Tuesday, April 22, 2008

Getting It Right--Remembering the History

In the last month or so I've been reading and contemplating essays and posts written by Very Important People who are Very Serious, Highly Influential and Highly Respected about how they got "it" (the Iraq Invasion and Occupation) wrong. I'm not going to bother with providing links here to these Very Important Thoughts penned by these Very Important People. Most of their writings can be boiled down to these nutshells:

1. I was misled and lied to, and didn't and couldn't know better.
2. I had an emotional reaction to anti-war "hippies."
3. I wasn't really for it, but felt I had to go along once it seemed inevitable.

I've been wondering how come it is that these people, with their advanced college degrees and their professional pedigrees and their network of connections and their ready-made public platforms could have been so gullible and so stupid, and how come lil' ol' nobody me--with no pedigree and no advanced education--got "it" entirely right? How come I knew that the US invading Iraq was wrong, wrong, wrong and that this was a horrible, terrible mistake?

How come? Well, for starters, I have a healthy skepticism of anybody who wants war. I also distrusted Bush and Cheney from the get-go. I also regularly read non-US media. As a rule, I am open to receiving information and evaluating opinions from all sources, and I don't have unexamined emotional knee-jerk discounting reactions towards differing opinions.

But I think the main reason that I got it right was that I hadn't forgotten the past.

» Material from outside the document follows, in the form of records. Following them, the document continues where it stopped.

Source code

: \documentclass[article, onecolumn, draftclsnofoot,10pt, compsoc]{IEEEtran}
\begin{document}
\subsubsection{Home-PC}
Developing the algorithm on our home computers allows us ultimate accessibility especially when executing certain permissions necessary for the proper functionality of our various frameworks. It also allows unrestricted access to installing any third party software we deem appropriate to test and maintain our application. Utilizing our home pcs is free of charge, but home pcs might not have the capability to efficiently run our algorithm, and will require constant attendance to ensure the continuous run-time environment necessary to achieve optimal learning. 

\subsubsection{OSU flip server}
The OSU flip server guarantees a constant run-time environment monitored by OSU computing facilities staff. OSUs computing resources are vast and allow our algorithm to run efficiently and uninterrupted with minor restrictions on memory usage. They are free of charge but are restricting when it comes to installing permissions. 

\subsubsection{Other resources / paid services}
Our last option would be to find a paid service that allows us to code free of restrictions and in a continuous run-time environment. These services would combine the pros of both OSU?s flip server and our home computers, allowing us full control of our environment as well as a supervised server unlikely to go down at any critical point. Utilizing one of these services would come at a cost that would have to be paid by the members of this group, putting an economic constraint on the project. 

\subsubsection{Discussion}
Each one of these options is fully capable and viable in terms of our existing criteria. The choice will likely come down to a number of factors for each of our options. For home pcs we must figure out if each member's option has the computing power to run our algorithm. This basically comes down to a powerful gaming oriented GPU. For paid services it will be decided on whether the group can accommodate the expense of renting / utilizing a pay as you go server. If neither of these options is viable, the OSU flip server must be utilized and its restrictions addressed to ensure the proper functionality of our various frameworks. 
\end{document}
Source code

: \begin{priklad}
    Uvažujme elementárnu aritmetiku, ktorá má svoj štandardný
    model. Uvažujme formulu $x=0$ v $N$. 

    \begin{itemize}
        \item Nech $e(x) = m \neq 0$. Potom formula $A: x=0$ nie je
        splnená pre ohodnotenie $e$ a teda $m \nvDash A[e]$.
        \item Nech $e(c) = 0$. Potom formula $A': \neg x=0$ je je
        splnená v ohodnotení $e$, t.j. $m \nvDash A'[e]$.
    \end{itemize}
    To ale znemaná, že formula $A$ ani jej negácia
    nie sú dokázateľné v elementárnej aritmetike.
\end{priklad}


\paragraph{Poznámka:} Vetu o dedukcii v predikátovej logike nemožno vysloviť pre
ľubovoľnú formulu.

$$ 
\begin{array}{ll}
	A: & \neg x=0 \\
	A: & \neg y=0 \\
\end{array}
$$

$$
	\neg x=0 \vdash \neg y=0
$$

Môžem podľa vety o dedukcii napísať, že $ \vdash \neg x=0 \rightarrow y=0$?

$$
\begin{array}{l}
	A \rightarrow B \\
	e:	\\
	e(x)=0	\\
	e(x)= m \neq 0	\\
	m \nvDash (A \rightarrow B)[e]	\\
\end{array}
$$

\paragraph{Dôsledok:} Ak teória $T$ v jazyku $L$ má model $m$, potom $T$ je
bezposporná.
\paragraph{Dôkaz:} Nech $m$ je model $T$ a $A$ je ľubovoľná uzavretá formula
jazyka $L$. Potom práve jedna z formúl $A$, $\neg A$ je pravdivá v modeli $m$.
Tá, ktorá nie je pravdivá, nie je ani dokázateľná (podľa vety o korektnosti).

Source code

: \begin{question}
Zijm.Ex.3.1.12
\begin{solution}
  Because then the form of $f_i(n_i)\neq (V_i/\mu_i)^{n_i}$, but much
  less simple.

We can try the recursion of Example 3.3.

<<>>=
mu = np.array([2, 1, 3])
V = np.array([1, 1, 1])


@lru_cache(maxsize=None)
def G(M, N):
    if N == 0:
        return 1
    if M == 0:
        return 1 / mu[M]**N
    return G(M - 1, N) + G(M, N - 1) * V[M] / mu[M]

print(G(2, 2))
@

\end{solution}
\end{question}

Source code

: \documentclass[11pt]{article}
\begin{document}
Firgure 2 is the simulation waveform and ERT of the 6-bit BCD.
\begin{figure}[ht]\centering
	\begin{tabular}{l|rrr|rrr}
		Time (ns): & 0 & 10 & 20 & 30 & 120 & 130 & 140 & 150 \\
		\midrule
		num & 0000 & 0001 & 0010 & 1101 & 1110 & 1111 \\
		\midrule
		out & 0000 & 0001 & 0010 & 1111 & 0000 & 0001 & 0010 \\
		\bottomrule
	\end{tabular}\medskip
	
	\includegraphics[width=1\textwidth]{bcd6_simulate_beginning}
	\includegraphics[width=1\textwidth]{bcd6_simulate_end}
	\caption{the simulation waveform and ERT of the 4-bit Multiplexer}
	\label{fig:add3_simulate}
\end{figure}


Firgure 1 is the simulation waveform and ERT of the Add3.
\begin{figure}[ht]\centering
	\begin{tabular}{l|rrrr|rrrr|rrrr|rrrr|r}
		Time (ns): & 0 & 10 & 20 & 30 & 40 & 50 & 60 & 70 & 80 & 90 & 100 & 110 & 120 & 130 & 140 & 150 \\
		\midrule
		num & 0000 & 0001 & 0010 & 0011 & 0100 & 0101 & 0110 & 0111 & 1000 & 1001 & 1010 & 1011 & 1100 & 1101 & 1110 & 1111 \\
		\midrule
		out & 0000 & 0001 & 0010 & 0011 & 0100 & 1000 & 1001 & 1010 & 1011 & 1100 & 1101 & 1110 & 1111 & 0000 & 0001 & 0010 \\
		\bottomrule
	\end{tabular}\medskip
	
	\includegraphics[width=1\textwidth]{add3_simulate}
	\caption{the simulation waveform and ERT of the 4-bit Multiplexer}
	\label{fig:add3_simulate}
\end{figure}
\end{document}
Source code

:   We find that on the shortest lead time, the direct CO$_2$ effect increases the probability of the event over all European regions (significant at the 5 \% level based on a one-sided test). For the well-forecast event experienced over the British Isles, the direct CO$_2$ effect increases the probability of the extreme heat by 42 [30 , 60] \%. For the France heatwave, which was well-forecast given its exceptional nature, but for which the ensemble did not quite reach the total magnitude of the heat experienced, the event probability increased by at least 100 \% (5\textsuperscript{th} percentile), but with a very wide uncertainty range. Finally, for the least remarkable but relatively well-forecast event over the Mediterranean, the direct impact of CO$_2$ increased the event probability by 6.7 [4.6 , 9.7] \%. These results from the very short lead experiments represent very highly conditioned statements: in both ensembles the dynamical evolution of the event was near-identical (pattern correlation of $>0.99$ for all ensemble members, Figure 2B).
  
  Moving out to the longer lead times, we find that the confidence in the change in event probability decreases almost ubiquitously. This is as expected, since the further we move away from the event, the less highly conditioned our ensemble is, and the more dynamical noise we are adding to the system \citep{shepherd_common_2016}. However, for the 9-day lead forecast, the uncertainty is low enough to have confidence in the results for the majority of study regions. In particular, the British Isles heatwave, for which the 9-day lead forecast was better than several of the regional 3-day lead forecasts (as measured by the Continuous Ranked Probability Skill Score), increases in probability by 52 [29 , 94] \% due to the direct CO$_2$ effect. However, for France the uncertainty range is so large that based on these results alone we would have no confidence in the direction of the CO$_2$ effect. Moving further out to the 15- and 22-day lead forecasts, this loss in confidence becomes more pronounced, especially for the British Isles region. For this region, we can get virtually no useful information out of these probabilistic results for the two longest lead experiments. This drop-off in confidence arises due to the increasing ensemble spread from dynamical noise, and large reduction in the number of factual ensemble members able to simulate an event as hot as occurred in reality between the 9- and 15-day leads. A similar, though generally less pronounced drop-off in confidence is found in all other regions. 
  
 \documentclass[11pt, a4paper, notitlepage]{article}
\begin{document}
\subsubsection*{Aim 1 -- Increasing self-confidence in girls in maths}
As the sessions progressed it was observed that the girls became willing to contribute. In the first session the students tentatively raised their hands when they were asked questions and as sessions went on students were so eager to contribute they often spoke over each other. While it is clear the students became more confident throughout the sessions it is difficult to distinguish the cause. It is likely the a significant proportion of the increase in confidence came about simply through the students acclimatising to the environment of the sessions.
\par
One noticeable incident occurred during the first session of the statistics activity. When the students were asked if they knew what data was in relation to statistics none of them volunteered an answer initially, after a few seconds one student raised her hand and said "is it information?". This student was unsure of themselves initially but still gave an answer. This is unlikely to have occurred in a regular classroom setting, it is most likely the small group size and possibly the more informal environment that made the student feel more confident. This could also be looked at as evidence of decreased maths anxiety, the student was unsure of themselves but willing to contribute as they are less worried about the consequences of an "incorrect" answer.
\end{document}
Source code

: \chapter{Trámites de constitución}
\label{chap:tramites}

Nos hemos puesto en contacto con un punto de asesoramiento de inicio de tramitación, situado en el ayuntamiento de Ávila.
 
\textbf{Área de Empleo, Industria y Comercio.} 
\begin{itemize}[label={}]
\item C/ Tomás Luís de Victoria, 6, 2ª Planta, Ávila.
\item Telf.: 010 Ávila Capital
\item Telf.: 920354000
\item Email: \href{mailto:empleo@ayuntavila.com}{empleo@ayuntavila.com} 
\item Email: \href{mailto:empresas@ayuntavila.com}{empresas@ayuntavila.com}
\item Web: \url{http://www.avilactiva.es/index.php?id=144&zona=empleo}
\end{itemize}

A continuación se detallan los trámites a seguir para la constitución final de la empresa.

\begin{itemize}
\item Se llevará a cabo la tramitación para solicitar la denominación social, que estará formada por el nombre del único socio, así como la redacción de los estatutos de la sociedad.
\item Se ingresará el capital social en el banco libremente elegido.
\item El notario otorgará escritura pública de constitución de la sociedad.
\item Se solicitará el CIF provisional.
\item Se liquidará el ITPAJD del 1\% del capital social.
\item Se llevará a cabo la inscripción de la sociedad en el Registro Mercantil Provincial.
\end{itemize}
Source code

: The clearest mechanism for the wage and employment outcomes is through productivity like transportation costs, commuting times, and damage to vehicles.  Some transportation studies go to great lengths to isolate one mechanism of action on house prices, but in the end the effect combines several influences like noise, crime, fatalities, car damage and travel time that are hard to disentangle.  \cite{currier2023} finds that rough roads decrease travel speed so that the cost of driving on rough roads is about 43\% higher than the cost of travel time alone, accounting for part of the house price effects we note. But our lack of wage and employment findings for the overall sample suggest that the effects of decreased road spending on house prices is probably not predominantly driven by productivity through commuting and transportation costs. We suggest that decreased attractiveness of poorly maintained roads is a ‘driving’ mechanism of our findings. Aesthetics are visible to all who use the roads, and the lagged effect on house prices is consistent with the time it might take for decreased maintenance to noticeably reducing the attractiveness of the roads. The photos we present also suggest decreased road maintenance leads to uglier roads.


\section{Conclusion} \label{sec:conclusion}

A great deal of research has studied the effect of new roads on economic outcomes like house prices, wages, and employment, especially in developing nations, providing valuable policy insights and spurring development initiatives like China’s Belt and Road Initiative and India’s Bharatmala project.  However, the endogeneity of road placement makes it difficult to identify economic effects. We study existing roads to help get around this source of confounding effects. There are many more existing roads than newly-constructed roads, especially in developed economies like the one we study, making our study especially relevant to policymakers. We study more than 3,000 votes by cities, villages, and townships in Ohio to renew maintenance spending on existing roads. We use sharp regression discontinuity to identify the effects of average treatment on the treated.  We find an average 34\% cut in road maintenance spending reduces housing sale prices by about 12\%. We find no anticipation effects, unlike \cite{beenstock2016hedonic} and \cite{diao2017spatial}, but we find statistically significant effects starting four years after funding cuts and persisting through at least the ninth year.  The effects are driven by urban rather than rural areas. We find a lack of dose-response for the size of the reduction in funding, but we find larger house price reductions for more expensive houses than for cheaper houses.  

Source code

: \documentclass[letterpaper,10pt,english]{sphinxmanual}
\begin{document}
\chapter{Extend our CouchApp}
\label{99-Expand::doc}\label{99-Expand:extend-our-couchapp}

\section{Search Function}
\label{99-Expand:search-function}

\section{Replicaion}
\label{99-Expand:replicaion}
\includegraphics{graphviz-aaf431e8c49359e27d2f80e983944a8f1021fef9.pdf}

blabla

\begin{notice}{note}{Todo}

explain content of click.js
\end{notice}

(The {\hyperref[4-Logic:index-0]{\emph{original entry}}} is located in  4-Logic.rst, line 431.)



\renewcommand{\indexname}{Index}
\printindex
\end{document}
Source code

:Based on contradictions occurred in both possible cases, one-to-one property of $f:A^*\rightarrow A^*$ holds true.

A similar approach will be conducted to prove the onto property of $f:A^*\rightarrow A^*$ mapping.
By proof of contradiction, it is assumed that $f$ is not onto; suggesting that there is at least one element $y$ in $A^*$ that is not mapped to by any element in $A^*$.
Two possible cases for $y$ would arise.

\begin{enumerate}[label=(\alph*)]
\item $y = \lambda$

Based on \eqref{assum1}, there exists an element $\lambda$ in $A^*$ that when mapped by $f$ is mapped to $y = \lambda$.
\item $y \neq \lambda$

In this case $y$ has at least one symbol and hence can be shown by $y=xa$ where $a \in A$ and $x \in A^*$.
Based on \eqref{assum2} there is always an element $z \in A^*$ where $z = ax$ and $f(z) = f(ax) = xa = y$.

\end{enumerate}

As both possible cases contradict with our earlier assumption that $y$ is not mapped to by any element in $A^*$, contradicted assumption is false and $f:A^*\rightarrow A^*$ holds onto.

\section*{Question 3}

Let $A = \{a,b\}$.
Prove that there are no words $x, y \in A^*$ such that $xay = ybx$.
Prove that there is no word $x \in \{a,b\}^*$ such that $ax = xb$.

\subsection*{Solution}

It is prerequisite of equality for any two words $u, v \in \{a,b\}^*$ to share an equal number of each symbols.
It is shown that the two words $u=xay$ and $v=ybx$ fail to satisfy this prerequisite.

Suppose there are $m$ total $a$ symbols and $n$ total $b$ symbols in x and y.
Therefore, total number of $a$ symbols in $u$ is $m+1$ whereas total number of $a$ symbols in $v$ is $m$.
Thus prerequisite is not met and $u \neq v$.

I remembered, quite well, the grossly exaggerated claims of Iraq military and weapons super-strength (including claims of chem, nuke and bio weapons) made in the first Iraq invasion (Gulf War I) back in 1991, which were eerily similar to those being made in the run-up to this occupation. I remembered and was aware of the regular bombardment of certain areas of Iraq that had been ongoing since 1991, as well as the terrible impacts of the embargo. I remembered the reports of how the CIA and US military has had Iraq under constant surveillance and close scrutiny since 1991.

I remembered how, back in 1991, the US media reported noxious propaganda as fact (the cold-blooded murders of Kuwati babies in incubators being a particularly odious false claim.) I learned back then that Iraq was a secular, socialist dictatorship, and that Iraqi women under Saddam had rights near-equal to women in Western industrial countries.

I also learned that Iraq had a significant population of Christians. I learned about how Saddam Hussein came to power backed by our CIA. I learned about the long-standing history and frictions between ethnic and religious groups in Iraq--the Shiites, Sunnis and the Kurds, and that people in Iraq were possessed of the full spectrum of political leanings. I learned about the Kurdish separatist rebels who wanted to secede from Iraq, Iran and Turkey to form their own country, and who had engaged in repeated terrorist acts in these three countries and who had also fought a civil war inside Iraq--which led to military repression of the uprising and included the use of mustard gas by Saddam Hussein on a Kurdish civilian population (all with US blessings) because these people were supporting the rebels.
This incident became the well-known rally slogan for the Gulf War--"He kills his own people!" (which slogan was also successfully re-used as a pre-invasion rally cry). (Side note--I've always felt this was an ironic slogan, given that the Kurds themselves don't, and never have, considered themselves as "his" or Iraq's people.)

And I remembered how Bush and Cheney and Rumsfield and Schwartzkopf and Gingrich and the lot of the Republicans claimed that a military occupation of Iraq by the US would be far too difficult and wouldn't ever work. And I remembered how the US leaders told the Kurds that if they rose up to overthrown Saddam Hussein that the US would support them--but instead the US abandonded them and allowed the Republican Guard to murder them instead.

So I remembered my history. And I was right for that simple fact. I remembered, and because I remembered I didn't believe one freaking claim my leaders made. None of it was sensical to anybody who recalled what had transpired not long ago.

Blaming 9-11 on Saddam Hussein didn't ever make one bit of sense. Claiming on the one hand that Saddam Hussein was a madman (and warmongers always personalize a country full of people as a demonic incarnation) who had terrible weapons and wouldn't hesitate to use them was the same exact claim previously made that was also completely false. Claiming that an invasion and occupation would be a cakewalk was patently silly. Claiming that gas would be plentiful and cheap for all was obviously false. All of it, all of the endlessly repeated claims and all of the justifications were just propaganda designed to lead a bunch of fearful sheeple here in the US into supporting a never-ending occupation to directly control Middle East oil.

What kills me in reading the essays by these Very Serious and Very Important People who were totally wrong is that none of them seemed to recall or have taken into consideration what happened before 9-11. Their flawed analyses personify and have unconsciously incorporated the media and government propaganda concepts of a pre versus post 9-11 world. This is why they really were all so wrong, because for them, history is quickly forgotten. The history meant nothing. For them, anything that happened before 9-11 was irrelevant and meaningless.

For me--the history meant everything. That's why I got it right.